L.W. – the third in the microtonal trilogy (and contains “Ataraxia,” maybe my favorite Gizz song)

Butterfly 3000 – a catchy, upbeat synthpop record

Satanic Slumber Party – an experimental noise release made in collaboration with Tropical Fuck Storm

Made In Timeland – All electronic instrumental release that adheres to a metronomic 60 bpms (as heard ticking in the background through the entire runtime)

Omnium Gatherum – a double album grab bag of unreleased material that ends up as a fantastic overview of everything the band does well. A couple songs incorporate rapping, which is new for them

Ice, Death, Planets, Lungs, Mushrooms and Lava – a record in which each track sprung from group improvisation

Laminated Denim – a successor to Made in Timeland, it is also built around a metronomic count but incorporates more rock based instrumentation rather than electronic

Changes – in which the band challenged themselves to write every song in the same key

PetroDragonic Apocalypse; or, Dawn of Eternal Night: An Annihilation of Planet Earth and the Beginning of Merciless Damnation – another metal album also about how mankind is destroying the environment

The Silver Chord – an electronic, synth-lead album with very long, trancy songs

Flight b741 – inspired by classic rock

Phantom Island – in which the band is backed by an orchestra

As you can see, the KGLW discography is vast and deep, with many wrinkles to their sound. It’s this very same diffusion that has helped them build such a fandom.

Social media’s place in our current moment has created a culture that encourages hyperindividualism of the online experience. The almighty algorithm tailors each person’s experience to them. This is both good and bad. Positively, it allows people to key in to special interests and delve further into the communities around them. Negatively, it puts people in bubbles of confirmation bias, feeding them surface level “engagement” to keep them scrolling. 

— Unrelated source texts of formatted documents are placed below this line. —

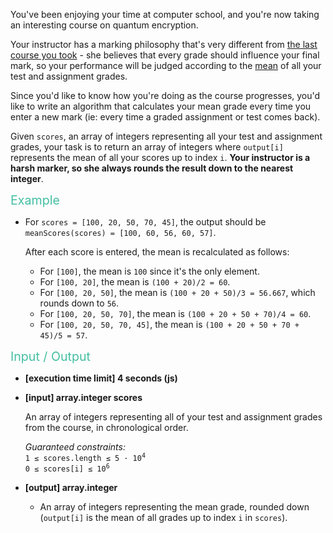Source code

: <div class="markdown"><p>You've been enjoying your time at computer school, and you're now taking an interesting course on quantum encryption.</p>
<p>Your instructor has a marking philosophy that's very different from <a href="https://app.codesignal.com/challenge/BEjXFgMYRt5435RyL" target="_blank">the last course you took</a> - she believes that every grade should influence your final mark, so your performance will be judged according to the <a href="keyword://arithmetic-mean" target="_blank">mean</a> of all your test and assignment grades.</p>
<p>Since you'd like to know how you're doing as the course progresses, you'd like to write an algorithm that calculates your mean grade every time you enter a new mark (ie: every time a graded assignment or test comes back).</p>
<p>Given <code>scores</code>, an array of integers representing all your test and assignment grades, your task is to return an array of integers where <code>output[i]</code> represents the mean of all your scores up to index <code>i</code>. <strong>Your instructor is a harsh marker, so she always rounds the result down to the nearest integer</strong>.</p>
<p><span style="color:#44BFA3;font-size:1.4em;">Example</span></p>
<ul>
<li>
<p>For <code>scores = [100, 20, 50, 70, 45]</code>, the output should be <code>meanScores(scores) = [100, 60, 56, 60, 57]</code>.</p>
<p>After each score is entered, the mean is recalculated as follows:</p>
<ul>
<li>For <code>[100]</code>, the mean is <code>100</code> since it's the only element.</li>
<li>For <code>[100, 20]</code>, the mean is <code>(100 + 20)/2 = 60</code>.</li>
<li>For <code>[100, 20, 50]</code>, the mean is <code>(100 + 20 + 50)/3 = 56.667</code>, which rounds down to <code>56</code>.</li>
<li>For <code>[100, 20, 50, 70]</code>, the mean is <code>(100 + 20 + 50 + 70)/4 = 60</code>.</li>
<li>For <code>[100, 20, 50, 70, 45]</code>, the mean is <code>(100 + 20 + 50 + 70 + 45)/5 = 57</code>.</li>
</ul>
</li>
</ul>
<p><span style="color:#44BFA3;font-size:1.4em;">Input / Output</span></p>
<ul>
<li>
<p><strong>[execution time limit] 4 seconds (js)</strong></p>
</li>
<li>
<p><strong>[input] array.integer scores</strong></p>
<p>An array of integers representing all of your test and assignment grades from the course, in chronological order.</p>
<p><em>Guaranteed constraints:</em><br>
<code>1 ≤ scores.length ≤ 5 · 10<sup>4</sup></code><br>
<code>0 ≤ scores[i] ≤ 10<sup>6</sup></code></p>
</li>
<li>
<p><strong>[output] array.integer</strong></p>
<ul>
<li>An array of integers representing the mean grade, rounded down (<code>output[i]</code> is the mean of all grades up to index <code>i</code> in <code>scores</code>).</li>
</ul>
</li>
</ul>
</div>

  In today’s social mediascape, content is king. And no one has more content than King Gizzard & the Lizard Wizard. Their fame grew almost entirely online, in which their universe provides a seemingly bottomless well for fans to dig into, discuss, and compare. I’ve seen ranking lists, flowchart guides and essays about what the band does and how they do it. The thing is, nothing that KGLW does is particularly revolutionary from a musical perspective. They just do it ALL. They take every sound and style and through it into a blender, mixed with their singular drive for psychedelic exploration, and create something that is unabashedly fun. 

When millennials ruled the cultural roost, rock was seen as blase – a remnant of Boomers Gen X that we were moving on from. As such, many artists that came relied on irony to engage with rock tropes. They wanted us to know that they thought it was silly, and was doing it from a meta standpoint of lampooning the past, even if they attempted to make seriously good music.

Yet by this point in time, Generations Z and Alpha are coming up with less of a connection to the tropes of rock. The music isn’t even seen as necessarily “old” or “lame.” By this point, it’s all existing at once on the internet, just another reference point. Instead of putting on a costume to ironically be a “‘rock star,” King Gizzard embraces their creative exuberance and love of the music sincerely. This resonates with a generation of listeners who have been missing sincerity unburdened by the need to not seem “cringe.” 

KGLW has leveraged their renown to becoming one of the most singular acts of the 2020s. They perform 3 hour long “marathon concerts,” in which they pull from their deep back catalog to serve fans a tapestry of sounds and styles each night, changing the set list from date to date. When I attended Austin Psych Festival a few weeks ago in Texas, I saw vastly more KGLW shirts every day than any other artist by far, and they weren’t even on the bill. In June, they are going to hold a residency at Bonnaroo – one of America’s biggest music festivals – consisting of 3 sets over 3 days, with no repeated songs. I expect all 3 sets to be packed. When it comes to modern rock, it’s King Gizzard’s world, and we’re all just living in it. Who knows how long their reign will last, but I for one am feeling pretty good about our reptilian overlords. If this is the first you’re hearing of them, check ‘em out: I’m sure you’ll find something to get your blood pumping.